- EXERCISE DESCRIPTION: If a line in the entries contains the string "renewcommand", include that line in your answer.

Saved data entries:
=== Begin Enclosure ===

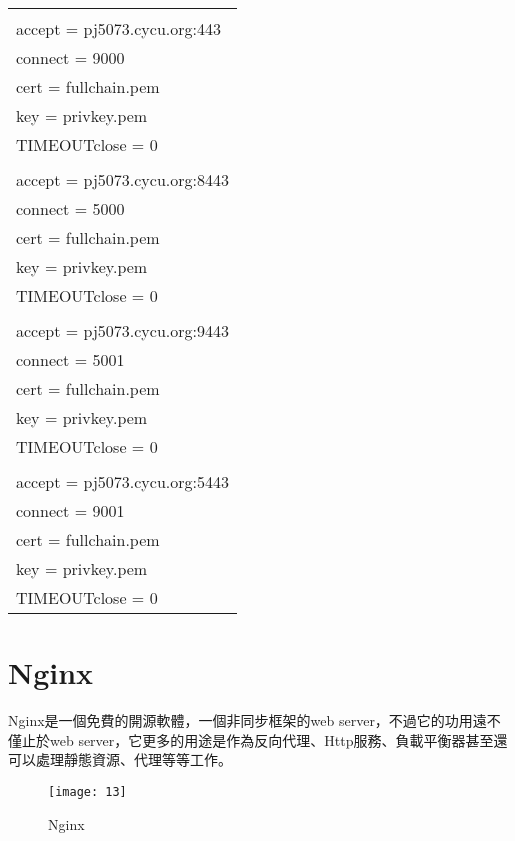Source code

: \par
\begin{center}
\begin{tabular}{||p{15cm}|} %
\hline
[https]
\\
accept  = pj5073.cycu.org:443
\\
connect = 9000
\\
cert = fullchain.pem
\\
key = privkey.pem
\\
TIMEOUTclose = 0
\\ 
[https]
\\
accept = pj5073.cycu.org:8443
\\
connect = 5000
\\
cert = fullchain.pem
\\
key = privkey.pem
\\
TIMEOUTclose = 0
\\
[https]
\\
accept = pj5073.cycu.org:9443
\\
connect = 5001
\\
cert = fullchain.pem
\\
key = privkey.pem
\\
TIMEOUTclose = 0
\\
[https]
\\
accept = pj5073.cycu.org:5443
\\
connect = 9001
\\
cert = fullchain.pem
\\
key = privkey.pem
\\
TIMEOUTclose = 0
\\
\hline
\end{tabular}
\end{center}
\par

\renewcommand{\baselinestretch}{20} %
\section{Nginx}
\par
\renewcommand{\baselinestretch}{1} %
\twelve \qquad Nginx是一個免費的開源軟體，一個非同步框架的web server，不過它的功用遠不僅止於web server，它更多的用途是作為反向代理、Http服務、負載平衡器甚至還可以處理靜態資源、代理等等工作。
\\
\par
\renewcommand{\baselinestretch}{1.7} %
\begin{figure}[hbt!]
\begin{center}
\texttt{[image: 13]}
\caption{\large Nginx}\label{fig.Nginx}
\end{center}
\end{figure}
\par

=== End Enclosure ===

- EXPECTED ANSWER:
\renewcommand{\baselinestretch}{20} %
\renewcommand{\baselinestretch}{1} %
\renewcommand{\baselinestretch}{1.7} %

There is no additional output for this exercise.